Ulusal Yeşil Sertifika Sistemi ile 500 bina sertifikalı!
Son zamanlarda çevreci olmasıyla gündeme gelen yeşil binaların sayısı artıyor. Altensis’in kurucu ortaklarından Emre Ilıcalı yeşil binalar ile ilgili araştırmalar yapıyor. Ilıcalı, 2020 yılından itibaren 500’ün üzerinde yeşil sertifikalı bina olduğunu aktardı.
Dünya iklim değişikliğini tartışırken, konutlarda da 'verimlilik' uygulamaları artıyor. Artık konutlarda yağmur suları depolanıp bahçelerde kullanılıyor, yüksek performanslı ısı yalıtımıyla enerji kullanımı düşüyor, güneş panelleriyle elde edilen elektrikle ortak aydınlatma uygulanıyor.
Gündem iklim
Posta Gazetesi’nde yer alan habere göre; dünyanın geleceğini tehdit eden iklim değişikliğine karşı hükümetler alarmda. Ancak bu tehlikeye karşı hükümetlerin ve büyük şirketlerin önlem almasını beklemek yeterli olmuyor. Bireysel olarak da tedbir alınması gerekiyor.
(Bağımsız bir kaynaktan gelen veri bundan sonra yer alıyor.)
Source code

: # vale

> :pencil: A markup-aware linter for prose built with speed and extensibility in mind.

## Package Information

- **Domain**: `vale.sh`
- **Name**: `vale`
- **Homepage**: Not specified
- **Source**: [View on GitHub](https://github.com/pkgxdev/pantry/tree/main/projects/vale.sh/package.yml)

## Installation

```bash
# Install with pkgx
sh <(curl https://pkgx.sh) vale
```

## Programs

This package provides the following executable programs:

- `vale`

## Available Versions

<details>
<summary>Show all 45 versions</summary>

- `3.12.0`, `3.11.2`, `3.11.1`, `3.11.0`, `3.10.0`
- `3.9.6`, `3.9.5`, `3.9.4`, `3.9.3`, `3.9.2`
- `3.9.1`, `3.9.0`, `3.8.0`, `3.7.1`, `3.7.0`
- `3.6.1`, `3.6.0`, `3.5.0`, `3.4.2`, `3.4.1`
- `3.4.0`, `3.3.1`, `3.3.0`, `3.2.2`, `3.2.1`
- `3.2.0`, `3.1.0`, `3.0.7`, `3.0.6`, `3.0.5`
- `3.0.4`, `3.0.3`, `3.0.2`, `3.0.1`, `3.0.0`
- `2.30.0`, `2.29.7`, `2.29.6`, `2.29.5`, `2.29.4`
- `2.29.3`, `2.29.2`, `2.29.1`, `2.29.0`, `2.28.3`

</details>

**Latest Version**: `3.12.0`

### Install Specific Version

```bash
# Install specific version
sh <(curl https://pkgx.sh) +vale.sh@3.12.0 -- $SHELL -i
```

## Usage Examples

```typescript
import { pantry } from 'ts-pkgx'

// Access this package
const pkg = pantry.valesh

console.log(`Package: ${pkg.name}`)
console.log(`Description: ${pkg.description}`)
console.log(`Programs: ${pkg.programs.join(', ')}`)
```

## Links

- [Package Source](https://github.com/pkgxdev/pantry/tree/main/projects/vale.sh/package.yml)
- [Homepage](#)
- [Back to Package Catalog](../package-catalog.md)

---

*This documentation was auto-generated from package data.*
Buna en çok enerji tüketilen bölgelerden biri olan yaşadığımız konutlardan başlanmalı. Bu kapsamda çevre dostu yeşil binalar ön plana çıktı.
Daha ekonomik
Artık yağmur suyunu değerlendiren, güneş enerjisinden yararlanıp aydınlatma yapan, ısıyı, suyu, elektriği daha az kullanan binalar yapılıyor.
Bina sahiplerine tasarımda, inşaatta ve operasyonda daha çevreci ve daha ekonomik olmaları konusunda teknik ve idari desteği veren yeşil bina danışmanlık şirketi Altensis’in kurucu ortaklarından Emre llıcalı, konut projelerindeki çevreci çözümleri aktardı.
Su ve enerjiyi verimli kullanıyor
Yeşil binaların enerji, su ve hammaddeleri verimli kullanan, içinde yaşayan ve çalışanlara sağlıklı ortamlar sunan çevre dostu yapılar olduğunu belirten Emre Ilıcalı, “ Yeşil binalarda uygulanan strateji ve sistemler ile enerji ve su verimliliği katı atıkların azaltılması, değerli hammadde kullanımının azaltılması ve dolayısıyla daha düşük karbon emisyonları hedefliyor. Ayrıca iç mekan yaşam kalitesinin arttırılmasına yönelik uygulamalar yapılıyor.” şeklinde konuştu.
500 sertifika
Türkiye'de 2020 başından beri 500'ün üzerinde sertifikalı bina bulunduğunu vurgulayan llıcalı, şunları kaydetti: "Her yıl 1 milyonun üzerinde konut satılan ve binlerce yeni projenin tamamlandığı ülkemizde bu rakam maalesef oldukça düşük. Önümüzdeki yıllarda bu rakamın hızlı bir şekilde artması hedefleniyor. Özellikle kentsel dönüşüm sürecinde yenilenen bina ve kentlerde bu çözümler çok daha yaygınlaşmalı."
Hangi önlemler alınmalı?
Emre Ilıcalı, yeşil binaların sayısının artırılması için şu önerilerde bulundu:
-Güneş enerjisini en çabuk şekilde kentsel dönüşüme entegre etmek için lisans gerektirmeyen çatı tipi fotovoltaik sistemler uygulanmalı.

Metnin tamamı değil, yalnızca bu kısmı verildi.